In Harvard study, AI offered more accurate emergency room diagnoses than two human doctors

A brand new examine examines how massive language fashions carry out in a wide range of medical contexts, together with actual emergency room instances — the place a minimum of one mannequin gave the impression to be extra correct than human docs.

The examine was revealed this week in Science and comes from a analysis workforce led by physicians and laptop scientists at Harvard Medical College and Beth Israel Deaconess Medical Heart. The researchers stated they performed a wide range of experiments to measure how OpenAI’s fashions in comparison with human physicians.

In a single experiment, researchers centered on 76 sufferers who got here into the Beth Israel emergency room, evaluating the diagnoses supplied by two inside medication attending physicians to these generated by OpenAI’s o1 and 4o fashions. These diagnoses had been assessed by two different attending physicians, who didn’t know which of them got here from people and which got here from AI.

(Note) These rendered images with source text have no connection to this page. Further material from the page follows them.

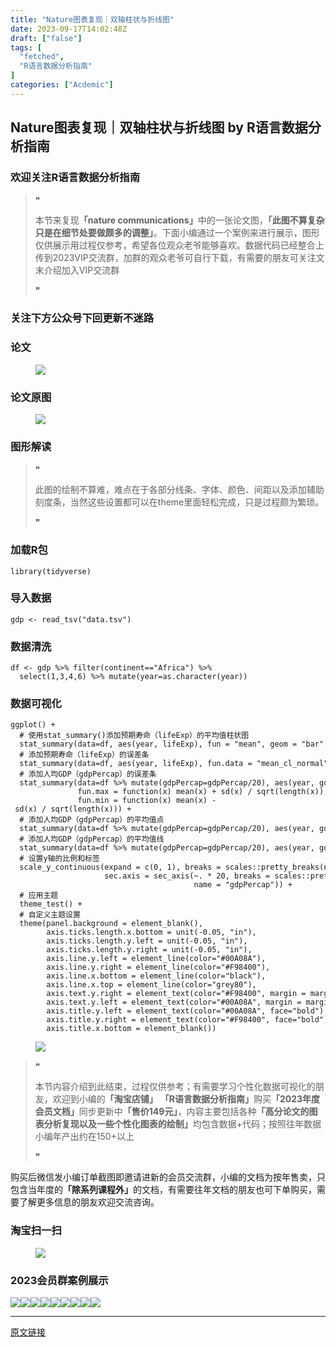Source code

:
 ```yaml
---
title: "Nature图表复现｜双轴柱状与折线图"
date: 2023-09-17T14:02:48Z
draft: ["false"]
tags: [
  "fetched",
  "R语言数据分析指南"
]
categories: ["Acdemic"]
---
```

Nature图表复现｜双轴柱状与折线图 by R语言数据分析指南
------
<div><section data-tool="mdnice编辑器" data-website="https://www.mdnice.com"><h3 data-tool="mdnice编辑器"><span></span><span><span></span>欢迎关注R语言数据分析指南</span><span></span></h3><blockquote data-tool="mdnice编辑器"><span>❝</span><p>本节来复现<strong>「nature communications」</strong>中的一张论文图，<strong>「此图不算复杂只是在细节处要做颇多的调整」</strong>。下面小编通过一个案例来进行展示，图形仅供展示用过程仅参考，希望各位观众老爷能够喜欢。数据代码已经整合上传到2023VIP交流群，加群的观众老爷可自行下载，有需要的朋友可关注文末介绍加入VIP交流群</p><span>❞</span></blockquote><h3 data-tool="mdnice编辑器"><span></span><span><span></span>关注下方公众号下回更新不迷路</span><span></span></h3><section><mp-common-profile data-pluginname="mpprofile" data-id="Mzg3MzQzNTYzMw==" data-headimg="http://mmbiz.qpic.cn/mmbiz_png/EibnicgwScTAZF0rpeZII9Ltl26VbVagriczTria1fib3XgjwwHEHFjPzkmGpqWDVVHBSzhENictUM2iavAKiaM5lc9USw/0?wx_fmt=png" data-nickname="R语言数据分析指南" data-alias="YanJANtwo" data-signature="R语言重症爱好者，喜欢绘制各种精美的图表，喜欢的小伙伴可以关注我，跟我一起学习" data-from="0" data-is_biz_ban="0"></mp-common-profile></section><h3 data-tool="mdnice编辑器"><span></span><span><span></span>论文</span><span></span></h3><figure data-tool="mdnice编辑器"><img data-ratio="0.35648148148148145" data-src="https://mmbiz.qpic.cn/mmbiz_png/EibnicgwScTAanhicLJ084WH58vLhCY2Z3Ws94Fa3YmsImjpFIKfkoaxOxPvpVBZQvEX9bQbXV1JNmjDsvic69QrHg/640?wx_fmt=png" data-type="png" data-w="1080" src="https://mmbiz.qpic.cn/mmbiz_png/EibnicgwScTAanhicLJ084WH58vLhCY2Z3Ws94Fa3YmsImjpFIKfkoaxOxPvpVBZQvEX9bQbXV1JNmjDsvic69QrHg/640?wx_fmt=png"></figure><h3 data-tool="mdnice编辑器"><span></span><span><span></span>论文原图</span><span></span></h3><figure data-tool="mdnice编辑器"><img data-ratio="0.36666666666666664" data-src="https://mmbiz.qpic.cn/mmbiz_png/EibnicgwScTAanhicLJ084WH58vLhCY2Z3W280qJFHYY4tIf9TOzhjCbpQhJ74ibCXj4k5UAADG7H0LcibHUvNlicdkw/640?wx_fmt=png" data-type="png" data-w="1080" src="https://mmbiz.qpic.cn/mmbiz_png/EibnicgwScTAanhicLJ084WH58vLhCY2Z3W280qJFHYY4tIf9TOzhjCbpQhJ74ibCXj4k5UAADG7H0LcibHUvNlicdkw/640?wx_fmt=png"></figure><h3 data-tool="mdnice编辑器"><span></span><span><span></span>图形解读</span><span></span></h3><blockquote data-tool="mdnice编辑器"><span>❝</span><p>此图的绘制不算难，难点在于各部分线条、字体、颜色、间距以及添加辅助刻度条，当然这些设置都可以在theme里面轻松完成，只是过程颇为繁琐。</p><span>❞</span></blockquote><h3 data-tool="mdnice编辑器"><span></span><span><span></span>加载R包</span><span></span></h3><pre data-tool="mdnice编辑器"><span></span><code><span>library</span>(tidyverse)<br></code></pre><h3 data-tool="mdnice编辑器"><span></span><span><span></span>导入数据</span><span></span></h3><pre data-tool="mdnice编辑器"><span></span><code>gdp &lt;- read_tsv(<span>"data.tsv"</span>)<br></code></pre><h3 data-tool="mdnice编辑器"><span></span><span><span></span>数据清洗</span><span></span></h3><pre data-tool="mdnice编辑器"><span></span><code>df &lt;- gdp %&gt;% filter(continent==<span>"Africa"</span>) %&gt;% <br>  select(1,3,4,6) %&gt;% mutate(year=as.character(year))<br></code></pre><h3 data-tool="mdnice编辑器"><span></span><span><span></span>数据可视化</span><span></span></h3><pre data-tool="mdnice编辑器"><span></span><code>ggplot() +<br>  <span># 使用stat_summary()添加预期寿命（lifeExp）的平均值柱状图</span><br>  stat_summary(data=df, aes(year, lifeExp), fun = <span>"mean"</span>, geom = <span>"bar"</span>, alpha = <span>0.7</span>, fill=<span>"#00A08A"</span>) +<br>  <span># 添加预期寿命（lifeExp）的误差条</span><br>  stat_summary(data=df, aes(year, lifeExp), fun.data = <span>"mean_cl_normal"</span>, geom = <span>"errorbar"</span>, width = <span>.2</span>, color=<span>"#00A08A"</span>) +<br>  <span># 添加人均GDP（gdpPercap）的误差条</span><br>  stat_summary(data=df %&gt;% mutate(gdpPercap=gdpPercap/<span>20</span>), aes(year, gdpPercap), fun = mean, geom = <span>"errorbar"</span>, width=<span>.2</span>, color=<span>"#F98400"</span>,<br>               fun.max = <span>function</span>(x) mean(x) + sd(x) / sqrt(length(x)),<br>               fun.min = <span>function</span>(x) mean(x) - sd(x) / sqrt(length(x))) +<br>  <span># 添加人均GDP（gdpPercap）的平均值点</span><br>  stat_summary(data=df %&gt;% mutate(gdpPercap=gdpPercap/<span>20</span>), aes(year, gdpPercap), fun = <span>"mean"</span>, geom = <span>"point"</span>, size=<span>3</span>, color=<span>"#F98400"</span>) +<br>  <span># 添加人均GDP（gdpPercap）的平均值线</span><br>  stat_summary(data=df %&gt;% mutate(gdpPercap=gdpPercap/<span>20</span>), aes(year, gdpPercap, group=<span>1</span>), fun = <span>"mean"</span>, geom = <span>"line"</span>, color=<span>"#F98400"</span>) +<br>  <span># 设置y轴的比例和标签</span><br>  scale_y_continuous(expand = c(<span>0</span>, <span>1</span>), breaks = scales::pretty_breaks(n = <span>12</span>),<br>                     sec.axis = sec_axis(~. * <span>20</span>, breaks = scales::pretty_breaks(n = <span>12</span>),<br>                                         name = <span>"gdpPercap"</span>)) +<br>  <span># 应用主题</span><br>  theme_test() +<br>  <span># 自定义主题设置</span><br>  theme(panel.background = element_blank(),<br>        axis.ticks.length.x.bottom = unit(-<span>0.05</span>, <span>"in"</span>),<br>        axis.ticks.length.y.left = unit(-<span>0.05</span>, <span>"in"</span>),<br>        axis.ticks.length.y.right = unit(-<span>0.05</span>, <span>"in"</span>),<br>        axis.line.y.left = element_line(color=<span>"#00A08A"</span>),<br>        axis.line.y.right = element_line(color=<span>"#F98400"</span>),<br>        axis.line.x.bottom = element_line(color=<span>"black"</span>),<br>        axis.line.x.top = element_line(color=<span>"grey80"</span>),<br>        axis.text.y.right = element_text(color=<span>"#F98400"</span>, margin = margin(l = <span>5</span>, r = <span>10</span>)),<br>        axis.text.y.left = element_text(color=<span>"#00A08A"</span>, margin = margin(l = <span>10</span>, r = <span>5</span>)),<br>        axis.title.y.left = element_text(color=<span>"#00A08A"</span>, face=<span>"bold"</span>),<br>        axis.title.y.right = element_text(color=<span>"#F98400"</span>, face=<span>"bold"</span>),<br>        axis.title.x.bottom = element_blank())<br></code></pre><figure data-tool="mdnice编辑器"><img data-ratio="0.3287037037037037" data-src="https://mmbiz.qpic.cn/mmbiz_png/EibnicgwScTAanhicLJ084WH58vLhCY2Z3Wbxy9pVicflHOsk8e9GtM6EKyAwS2LJgmu7yxJ59ZYwKr8LawdibLDXqQ/640?wx_fmt=png" data-type="png" data-w="1080" src="https://mmbiz.qpic.cn/mmbiz_png/EibnicgwScTAanhicLJ084WH58vLhCY2Z3Wbxy9pVicflHOsk8e9GtM6EKyAwS2LJgmu7yxJ59ZYwKr8LawdibLDXqQ/640?wx_fmt=png"></figure><blockquote data-tool="mdnice编辑器"><span>❝</span><p>本节内容介绍到此结束，过程仅供参考；有需要学习个性化数据可视化的朋友，欢迎到小编的<strong>「淘宝店铺」</strong> <strong>「R语言数据分析指南」</strong>购买<strong>「2023年度会员文档」</strong>同步更新中<strong>「售价149元」</strong>，内容主要包括各种<strong>「高分论文的图表分析复现以及一些个性化图表的绘制」</strong>均包含数据+代码；按照往年数据小编年产出约在150+以上</p><span>❞</span></blockquote><p data-tool="mdnice编辑器">购买后微信发小编订单截图即邀请进新的会员交流群，小编的文档为按年售卖，只包含当年度的<strong>「除系列课程外」</strong>的文档，有需要往年文档的朋友也可下单购买，需要了解更多信息的朋友欢迎交流咨询。</p><h3 data-tool="mdnice编辑器"><span></span><span><span></span>淘宝扫一扫</span><span></span></h3><figure data-tool="mdnice编辑器"><img data-ratio="1.6141479099678457" data-src="https://mmbiz.qpic.cn/mmbiz_png/EibnicgwScTAanhicLJ084WH58vLhCY2Z3WTBDL4HOVUUFia6jd5viaGCrL2A3ssLRupKeiaMerBvb0YKthFdgGzdAVA/640?wx_fmt=png" data-type="png" data-w="622" src="https://mmbiz.qpic.cn/mmbiz_png/EibnicgwScTAanhicLJ084WH58vLhCY2Z3WTBDL4HOVUUFia6jd5viaGCrL2A3ssLRupKeiaMerBvb0YKthFdgGzdAVA/640?wx_fmt=png"></figure><h3 data-tool="mdnice编辑器"><span></span><span><span></span>2023会员群案例展示</span><span></span></h3><p data-tool="mdnice编辑器"><img data-ratio="0.4255555555555556" data-src="https://mmbiz.qpic.cn/mmbiz_png/EibnicgwScTAanhicLJ084WH58vLhCY2Z3WH19k7m7eA98iagCSTibAd5U9CwrYpV7psh9dDwKJMfm82ibeEvoBWIWOw/640?wx_fmt=png" data-type="png" data-w="900" src="https://mmbiz.qpic.cn/mmbiz_png/EibnicgwScTAanhicLJ084WH58vLhCY2Z3WH19k7m7eA98iagCSTibAd5U9CwrYpV7psh9dDwKJMfm82ibeEvoBWIWOw/640?wx_fmt=png"><img data-ratio="0.4255555555555556" data-src="https://mmbiz.qpic.cn/mmbiz_png/EibnicgwScTAanhicLJ084WH58vLhCY2Z3WEicoAErO5RBLHNUj3doTpNicYI2N9TrbS9Y60bENoA1lO6mibVl0skCag/640?wx_fmt=png" data-type="png" data-w="900" src="https://mmbiz.qpic.cn/mmbiz_png/EibnicgwScTAanhicLJ084WH58vLhCY2Z3WEicoAErO5RBLHNUj3doTpNicYI2N9TrbS9Y60bENoA1lO6mibVl0skCag/640?wx_fmt=png"><img data-ratio="0.4255555555555556" data-src="https://mmbiz.qpic.cn/mmbiz_png/EibnicgwScTAanhicLJ084WH58vLhCY2Z3WB1O3bI4RU1NWYrjiaXMluv65bVaWSpKWwx0PItmAkuxGo8W3WDUnZIQ/640?wx_fmt=png" data-type="png" data-w="900" src="https://mmbiz.qpic.cn/mmbiz_png/EibnicgwScTAanhicLJ084WH58vLhCY2Z3WB1O3bI4RU1NWYrjiaXMluv65bVaWSpKWwx0PItmAkuxGo8W3WDUnZIQ/640?wx_fmt=png"><img data-ratio="0.4255555555555556" data-src="https://mmbiz.qpic.cn/mmbiz_png/EibnicgwScTAanhicLJ084WH58vLhCY2Z3WibKxQSY6zWC01js0Jaia2micic6g1JHawtRVuvr8JZuDTDFCLtArcqDP0Q/640?wx_fmt=png" data-type="png" data-w="900" src="https://mmbiz.qpic.cn/mmbiz_png/EibnicgwScTAanhicLJ084WH58vLhCY2Z3WibKxQSY6zWC01js0Jaia2micic6g1JHawtRVuvr8JZuDTDFCLtArcqDP0Q/640?wx_fmt=png"><img data-ratio="0.4255555555555556" data-src="https://mmbiz.qpic.cn/mmbiz_png/EibnicgwScTAanhicLJ084WH58vLhCY2Z3WVoM2aT0yJvvIKuPljKo0TicwJPenkzUzngZJdR2J7jxQshcmWz4PIKg/640?wx_fmt=png" data-type="png" data-w="900" src="https://mmbiz.qpic.cn/mmbiz_png/EibnicgwScTAanhicLJ084WH58vLhCY2Z3WVoM2aT0yJvvIKuPljKo0TicwJPenkzUzngZJdR2J7jxQshcmWz4PIKg/640?wx_fmt=png"><img data-ratio="0.4255555555555556" data-src="https://mmbiz.qpic.cn/mmbiz_png/EibnicgwScTAanhicLJ084WH58vLhCY2Z3W6iaibLLMJCb8mbb4Wv9rPmR5p9mq7owG0Kz0ZymaoRguwOU9ZKjOHJWg/640?wx_fmt=png" data-type="png" data-w="900" src="https://mmbiz.qpic.cn/mmbiz_png/EibnicgwScTAanhicLJ084WH58vLhCY2Z3W6iaibLLMJCb8mbb4Wv9rPmR5p9mq7owG0Kz0ZymaoRguwOU9ZKjOHJWg/640?wx_fmt=png"><img data-ratio="0.4255555555555556" data-src="https://mmbiz.qpic.cn/mmbiz_png/EibnicgwScTAanhicLJ084WH58vLhCY2Z3Wbool3JrgFv5dwdEfxZ6KicArQsXicR07s9QqhUfk4KicbDty6icKs8Ir9w/640?wx_fmt=png" data-type="png" data-w="900" src="https://mmbiz.qpic.cn/mmbiz_png/EibnicgwScTAanhicLJ084WH58vLhCY2Z3Wbool3JrgFv5dwdEfxZ6KicArQsXicR07s9QqhUfk4KicbDty6icKs8Ir9w/640?wx_fmt=png"><img data-ratio="0.4255555555555556" data-src="https://mmbiz.qpic.cn/mmbiz_png/EibnicgwScTAanhicLJ084WH58vLhCY2Z3WLicM90zIzsbrrIv9WqSqm7s82yVVK1ZL41mxqic3CdFAdeN73RUFUJzA/640?wx_fmt=png" data-type="png" data-w="900" src="https://mmbiz.qpic.cn/mmbiz_png/EibnicgwScTAanhicLJ084WH58vLhCY2Z3WLicM90zIzsbrrIv9WqSqm7s82yVVK1ZL41mxqic3CdFAdeN73RUFUJzA/640?wx_fmt=png"><img data-ratio="0.4255555555555556" data-src="https://mmbiz.qpic.cn/mmbiz_png/EibnicgwScTAanhicLJ084WH58vLhCY2Z3W9ib3MFuhlmXicafQvFutAPJBjblfelzfkjVpe53Kpao96pYibKvGxIehQ/640?wx_fmt=png" data-type="png" data-w="900" src="https://mmbiz.qpic.cn/mmbiz_png/EibnicgwScTAanhicLJ084WH58vLhCY2Z3W9ib3MFuhlmXicafQvFutAPJBjblfelzfkjVpe53Kpao96pYibKvGxIehQ/640?wx_fmt=png"></p></section><p><mp-style-type data-value="3"></mp-style-type></p></div>  
<hr>
<a href="https://mp.weixin.qq.com/s/pLaDhBNRxp3oHl0-ZdBRag",target="_blank" rel="noopener noreferrer">原文链接</a>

“At every diagnostic touchpoint, o1 both carried out nominally higher than or on par with the 2 attending physicians and 4o,” the examine stated, including that the variations “had been particularly pronounced on the first diagnostic touchpoint (preliminary ER triage), the place there’s the least data accessible in regards to the affected person and probably the most urgency to make the proper resolution.”

In Harvard Medical College’s press launch in regards to the examine, the researchers emphasised that they didn’t “pre-process the information in any respect” — the AI fashions had been offered with the identical data that was accessible within the digital medical data on the time of every prognosis.

With that data, the o1 mannequin managed to supply “the precise or very shut prognosis” in 67% of triage instances, in comparison with one doctor who had the precise or shut prognosis 55% of the time, and to the opposite who hit the mark 50% of the time.

“We examined the AI mannequin towards nearly each benchmark, and it eclipsed each prior fashions and our doctor baselines,” stated Arjun Manrai, who heads an AI lab at Harvard Medical College and is without doubt one of the examine’s lead authors, within the press launch.

Techcrunch occasion

San Francisco, CA
|
October 13-15, 2026

To be clear, the examine didn’t declare that AI is able to make actual life-or-death choices within the emergency room. As an alternative, it stated the findings present an “pressing want for potential trials to guage these applied sciences in real-world affected person care settings.”

The researchers additionally famous that they solely studied how fashions carried out when supplied with text-based data, and that “current research counsel that present basis fashions are extra restricted in reasoning over nontext inputs.”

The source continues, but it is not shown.